Pharma Mar S.A.
- Type: Sociedad Anonima
- Traded as: BMAD: PHM
- ISIN: ES0169501022
- Industry: Pharmaceuticals
- Founded: 1986
- Headquarters: Avda. de los Reyes, 1 Pol. In. La Mina, 28770, Colmenar Viejo, Community of Madrid, Spain
- Area served: Worldwide
- Key people: José María Fernández Sousa-Faro (founder and CEO)
- Products: Prescription drugs for central nervous system disorders and oncology
- Revenue: ▲€162.6 million (2018)
- Operating income: (€14.072 million) (2018)
- Net income: (€4.632 million) (2018)
- Total assets: ▼€157.676 million (2018)
- Number of employees: ▼600 (2018)
- Subsidiaries: Genomica Sylentis Zelnova (2015–2019) Xylacel (2015–2018)
- Website: pharmamar.com

= PharmaMar =

Spanish pharmaceutical company

PharmaMar is a Spanish pharmaceutical company headquartered in Colmenar Viejo, Madrid, Spain. Founded in 1986 as a subsidiary of Zeltia, it absorbed its parent company and all its subsidiaries in a reverse merger takeover in 2015. The company is a component of the Madrid Stock Exchange General Index (IGBM) and the IBEX 35 since 2020, after being part of the Ibex Small Cap stock market index.

PharmaMar's key ventures include the research and development, manufacturing and marketing of pharmaceutical drugs derived from marine-related resources for the treatment of certain cancers and Alzheimer's disease. Its subsidiary Genomica has also developed molecular testing procedures for infectious diseases including COVID-19. The corporation is also known for genetic analysis and paternity testing in the Spanish market. Its subsidiary Sylentis develops therapies based in gene silencing techniques like RNA interference.

== History ==

=== Zeltia (1939–2015) ===

Zeltia was founded in 1939 in Vigo as a spin-off of Miguel Servet laboratories. During these initial years, it focused mainly in the production of drugs for the treatment of cardiovascular and Metabolic Diseases and gynaecologic disorders as controlled-release insulin, sulfonamides, Alkaloids and ephedrine.

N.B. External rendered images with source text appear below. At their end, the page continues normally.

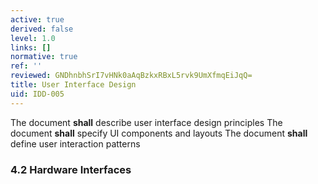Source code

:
 ```yaml
---
active: true
derived: false
level: 1.0
links: []
normative: true
ref: ''
reviewed: GNDhnbhSrI7vHNk0aAqBzkxRBxL5rvk9UmXfmqEiJqQ=
title: User Interface Design
uid: IDD-005
---
```


The document **shall** describe user interface design principles
The document **shall** specify UI components and layouts
The document **shall** define user interaction patterns

### 4.2 Hardware Interfaces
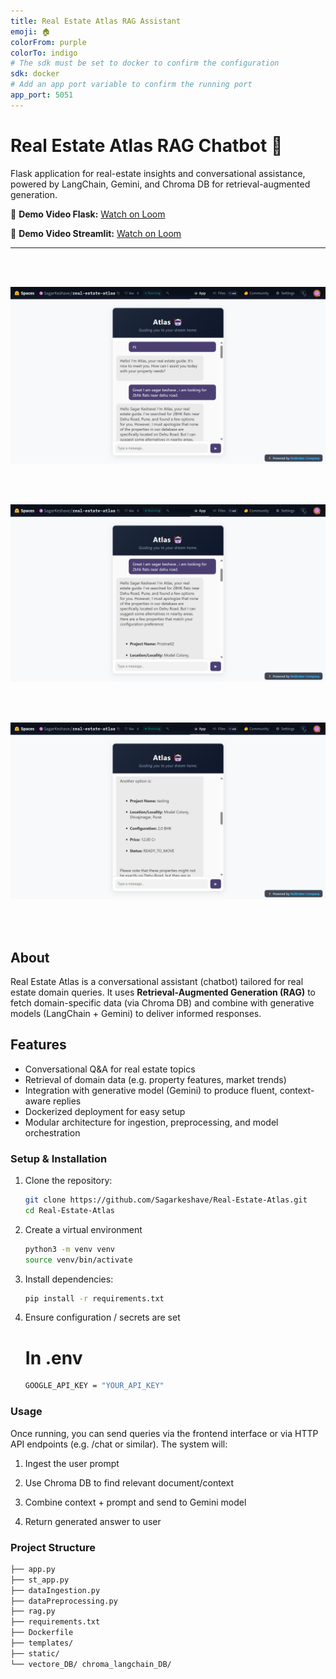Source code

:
 ```yaml
---
title: Real Estate Atlas RAG Assistant
emoji: 🏠
colorFrom: purple
colorTo: indigo
# The sdk must be set to docker to confirm the configuration
sdk: docker
# Add an app port variable to confirm the running port
app_port: 5051
---
```



# Real Estate Atlas RAG Chatbot 🏡

Flask application for real-estate insights and conversational assistance, powered by LangChain, Gemini, and Chroma DB for retrieval-augmented generation.


🎥 **Demo Video Flask:** [Watch on Loom](https://www.loom.com/share/b10fba2eabd546c5b86e68f81da629b2?sid=e5172890-c570-43b9-b472-a06b36953e05)

🎥 **Demo Video Streamlit:** [Watch on Loom](https://www.loom.com/share/bd7c30249dc04c30b707596202710e30?sid=71a85c93-4f54-4dab-8c48-ae686f16296e)

---
<br>
<br>

![Image1](UI_images\image_1.png) 

<br>
<br>

![Image2](UI_images\image_2.png) 

<br>
<br>

![Image3](UI_images\image_3.png) 

<br>
<br>

## About

Real Estate Atlas is a conversational assistant (chatbot) tailored for real estate domain queries. It uses **Retrieval-Augmented Generation (RAG)** to fetch domain-specific data (via Chroma DB) and combine with generative models (LangChain + Gemini) to deliver informed responses.

## Features

- Conversational Q&A for real estate topics  
- Retrieval of domain data (e.g. property features, market trends)  
- Integration with generative model (Gemini) to produce fluent, context-aware replies  
- Dockerized deployment for easy setup  
- Modular architecture for ingestion, preprocessing, and model orchestration  


### Setup & Installation

1. Clone the repository:

   ```bash
   git clone https://github.com/Sagarkeshave/Real-Estate-Atlas.git
   cd Real-Estate-Atlas
   ```
2. Create a virtual environment
    
    ```bash
    python3 -m venv venv
    source venv/bin/activate
    ```
3. Install dependencies:
    ```bash
    pip install -r requirements.txt
    ```
4. Ensure configuration / secrets are set
    #  In .env 
    ```bash
    GOOGLE_API_KEY = "YOUR_API_KEY"
    ```

### Usage

Once running, you can send queries via the frontend interface or via HTTP API endpoints (e.g. /chat or similar). The system will:

1. Ingest the user prompt

2. Use Chroma DB to find relevant document/context

3. Combine context + prompt and send to Gemini model

4. Return generated answer to user

### Project Structure
```bash
├── app.py
├── st_app.py
├── dataIngestion.py
├── dataPreprocessing.py
├── rag.py
├── requirements.txt
├── Dockerfile
├── templates/
├── static/
└── vectore_DB/ chroma_langchain_DB/
```

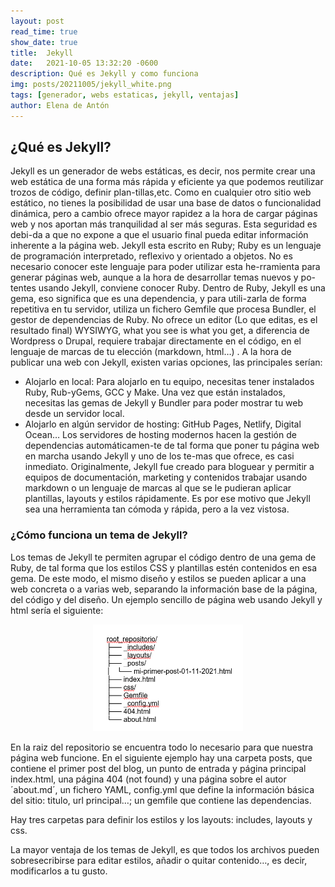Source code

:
 ```yaml
---
layout: post
read_time: true
show_date: true
title:  Jekyll
date:   2021-10-05 13:32:20 -0600
description: Qué es Jekyll y como funciona
img: posts/20211005/jekyll_white.png
tags: [generador, webs estaticas, jekyll, ventajas]
author: Elena de Antón
---
```


## ¿Qué es Jekyll?

Jekyll es un generador de webs estáticas, es decir, nos permite crear una web estática de una forma más rápida y eficiente ya que podemos reutilizar trozos de código, definir plan-tillas,etc.
Como en cualquier otro sitio web estático, no tienes la posibilidad de usar una base de datos o funcionalidad dinámica, pero a cambio ofrece mayor rapidez a la hora de cargar páginas web y nos aportan más tranquilidad al ser más seguras. Esta seguridad es debi-da a que no expone a que el usuario final pueda editar información inherente a la página web.
Jekyll esta escrito en Ruby; Ruby es un lenguaje de programación interpretado, reflexivo y orientado a objetos. No es necesario conocer este lenguaje para poder utilizar esta he-rramienta para generar páginas web, aunque a la hora de desarrollar temas nuevos y po-tentes usando Jekyll, conviene conocer Ruby. 
Dentro de Ruby, Jekyll es una gema, eso significa que es una dependencia, y para utili-zarla de forma repetitiva en tu servidor, utiliza un fichero Gemfile que procesa Bundler, el gestor de dependencias de Ruby.
No ofrece un editor (Lo que editas, es el resultado final) WYSIWYG, what you see is what you get, a diferencia de Wordpress o Drupal, requiere trabajar directamente en el código, en el lenguaje de marcas de tu elección (markdown, html…) .
A la hora de publicar una web con Jekyll, existen varias opciones, las principales serían:
-	Alojarlo en local: Para alojarlo en tu equipo, necesitas tener instalados Ruby, Rub-yGems, GCC y Make. Una vez que están instalados, necesitas las gemas de Jekyll y Bundler para poder mostrar tu web desde un servidor local. 
-	Alojarlo en algún servidor de hosting: GitHub Pages, Netlify, Digital Ocean… Los servidores de hosting modernos hacen la gestión de dependencias automáticamen-te de tal forma que poner tu página web en marcha usando Jekyll y uno de los te-mas que ofrece, es casi inmediato.
Originalmente, Jekyll fue creado para bloguear y permitir a equipos de documentación, marketing y contenidos trabajar usando markdown o un lenguaje de marcas al que se le pudieran aplicar plantillas, layouts y estilos rápidamente. Es por ese motivo que Jekyll sea una herramienta tan cómoda y rápida, pero a la vez vistosa. 

### ¿Cómo funciona un tema de Jekyll?

Los temas de Jekyll te permiten agrupar el código dentro de una gema de Ruby, de tal forma que los estilos CSS y plantillas estén contenidos en esa gema. De este modo, el mismo diseño y estilos se pueden aplicar a una web concreta o a varias web, separando la información base de la página, del código y del diseño.
Un ejemplo sencillo de página web usando Jekyll y html sería el siguiente:

<center><img src="./assets/img/posts/20211005/root.png" width="240px"></center>

En la raiz del repositorio se encuentra todo lo necesario para que nuestra página web funcione. En el siguiente ejemplo hay una carpeta posts, que contiene el primer post del blog, un punto de entrada y página principal index.html, una página 404 (not found) y una página sobre el autor ´about.md´, un fichero YAML, config.yml que define la información básica del sitio: titulo, url principal…; un gemfile que contiene las dependencias.

Hay tres carpetas para definir los estilos y los layouts: includes, layouts y css.

La mayor ventaja de los temas de Jekyll, es que todos los archivos pueden sobresecribirse para editar estilos, añadir o quitar contenido…, es decir, modificarlos a tu gusto.
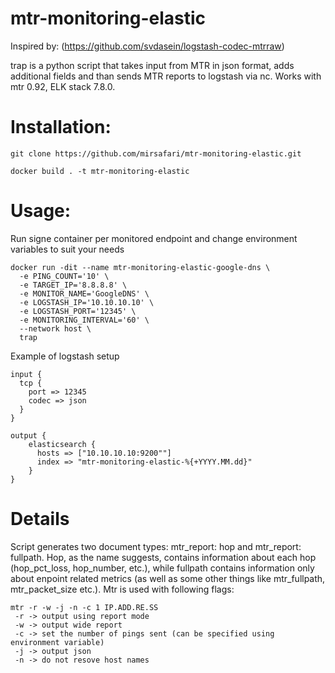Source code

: # mtr-monitoring-elastic
Inspired by: (https://github.com/svdasein/logstash-codec-mtrraw)

trap is a python script that takes input from MTR in json format, adds additional fields and than sends MTR reports to logstash via nc.  Works with mtr 0.92, ELK stack 7.8.0. 

# Installation: 
```
git clone https://github.com/mirsafari/mtr-monitoring-elastic.git
```
```
docker build . -t mtr-monitoring-elastic
```
# Usage:
Run signe container per monitored endpoint and change environment variables to suit your needs
```
docker run -dit --name mtr-monitoring-elastic-google-dns \
  -e PING_COUNT='10' \
  -e TARGET_IP='8.8.8.8' \
  -e MONITOR_NAME='GoogleDNS' \
  -e LOGSTASH_IP='10.10.10.10' \
  -e LOGSTASH_PORT='12345' \
  -e MONITORING_INTERVAL='60' \
  --network host \
  trap
```
Example of logstash setup
```
input {
  tcp {
    port => 12345
    codec => json
  }
}

output {
    elasticsearch {
      hosts => ["10.10.10.10:9200""]
      index => "mtr-monitoring-elastic-%{+YYYY.MM.dd}"
    }
}
```
# Details
Script generates two document types: mtr_report: hop and mtr_report: fullpath. Hop, as the name suggests, contains information about each hop (hop_pct_loss, hop_number, etc.), while fullpath contains information only about enpoint related metrics (as well as some other things like mtr_fullpath, mtr_packet_size etc.). Mtr is used with following flags:
```
mtr -r -w -j -n -c 1 IP.ADD.RE.SS 
 -r -> output using report mode
 -w -> output wide report
 -c -> set the number of pings sent (can be specified using environment variable)
 -j -> output json
 -n -> do not resove host names
```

In 1963, Zeltia began to be listed in the stock exchange of Madrid. In 1964, it created three subsidiaries dedicated to the agricultural industry (Zeltia Agraria), the pharmaceutical industry (ICI Farma) and the chemical-veterinary industry (Zelnova) respectively. After an agreement with the German Desowag Bayer Holszschutz, in 1975 the Xylacel brand was created, which markets products for the treatment of wood and metal.

In 1984, Antibioticos SA and ICI Farma were released from the Zeltia group and in 1986 José María Fernández Sousa-Faro founded the PharmaMar subsidiary with the objective of developing Antitumor drugs from marine-based resources such as algae. In 1991, the Zeltia group decided to enter the market of genetic and molecular diagnosis with the creation of the subsidiary PharmaGen, which in 2001 was renamed Genomica. In the same year, PharmaMar achieved its first success by completing the chemical synthesis route to obtain the first drug against cancer developed entirely in Spain, the trabectedin (ecteinascidin 743 or ET-743). This chemical compound began to be marketed under the commercial name Yondelis after approval by the European Medicines Agency (EMA) and the Food and Drug Administration (FDA) for the treatment of soft-tissue sarcoma and uterine cancer in advanced stages. Continuing with the expansion of the Zeltia group in the field of biotechnology, the subsidiary Sylentis was founded in 2006, aimed at the development of therapies based on gene silencing. Between 2012 and 2015, Zeltia expanded throughout Europe, reaching Italy, Germany, France and the United Kingdom.

=== PharmaMar (2015–) ===
In 2015, with the aim of focusing in the group's main business, PharmaMar absorbed the entire Zeltia group by means of a reverse merger. In 2018, the Xylacel brand was sold to the Dutch multinational AkzoNobel and in 2019, the subsidiary Zelnova. At the beginning of the 2020, the PharmaMar group developed a specific diagnostic kit for the coronavirus based on diagnostic tests previously marketed by the subsidiary Genomica. This test allows a quick diagnosis, even before the patient shows symptoms.